Find every line below that contains the word "proposed" and copy it out.

::::

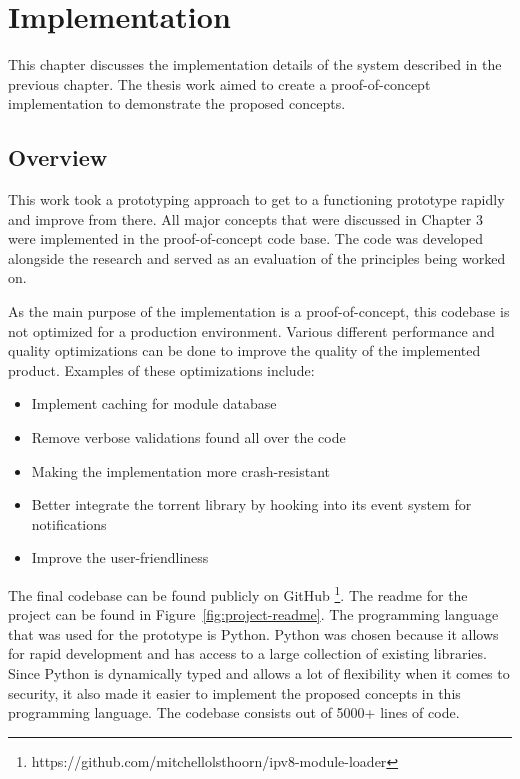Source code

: \chapter{\label{chap:implementation}Implementation}

This chapter discusses the implementation details of the system described in the previous chapter. The thesis work aimed to create a proof-of-concept implementation to demonstrate the proposed concepts. 


\section{Overview}


This work took a prototyping approach to get to a functioning prototype rapidly and improve from there. All major concepts that were discussed in Chapter 3 were implemented in the proof-of-concept code base. The code was developed alongside the research and served as an evaluation of the principles being worked on. 

As the main purpose of the implementation is a proof-of-concept, this codebase is not optimized for a production environment. Various different performance and quality optimizations can be done to improve the quality of the implemented product. Examples of these optimizations include:

\begin{itemize}
	\item Implement caching for module database
	\item Remove verbose validations found all over the code
	\item Making the implementation more crash-resistant
	\item Better integrate the torrent library by hooking into its event system for notifications 
	\item Improve the user-friendliness
\end{itemize}

The final codebase can be found publicly on GitHub \footnote{https://github.com/mitchellolsthoorn/ipv8-module-loader}. The readme for the project can be found in Figure~\ref{fig:project-readme}. The programming language that was used for the prototype is Python. Python was chosen because it allows for rapid development and has access to a large collection of existing libraries. Since Python is dynamically typed and allows a lot of flexibility when it comes to security, it also made it easier to implement the proposed concepts in this programming language. The codebase consists out of 5000+ lines of code.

::::

* [Solution]:
This chapter discusses the implementation details of the system described in the previous chapter. The thesis work aimed to create a proof-of-concept implementation to demonstrate the proposed concepts. 
The final codebase can be found publicly on GitHub \footnote{https://github.com/mitchellolsthoorn/ipv8-module-loader}. The readme for the project can be found in Figure~\ref{fig:project-readme}. The programming language that was used for the prototype is Python. Python was chosen because it allows for rapid development and has access to a large collection of existing libraries. Since Python is dynamically typed and allows a lot of flexibility when it comes to security, it also made it easier to implement the proposed concepts in this programming language. The codebase consists out of 5000+ lines of code.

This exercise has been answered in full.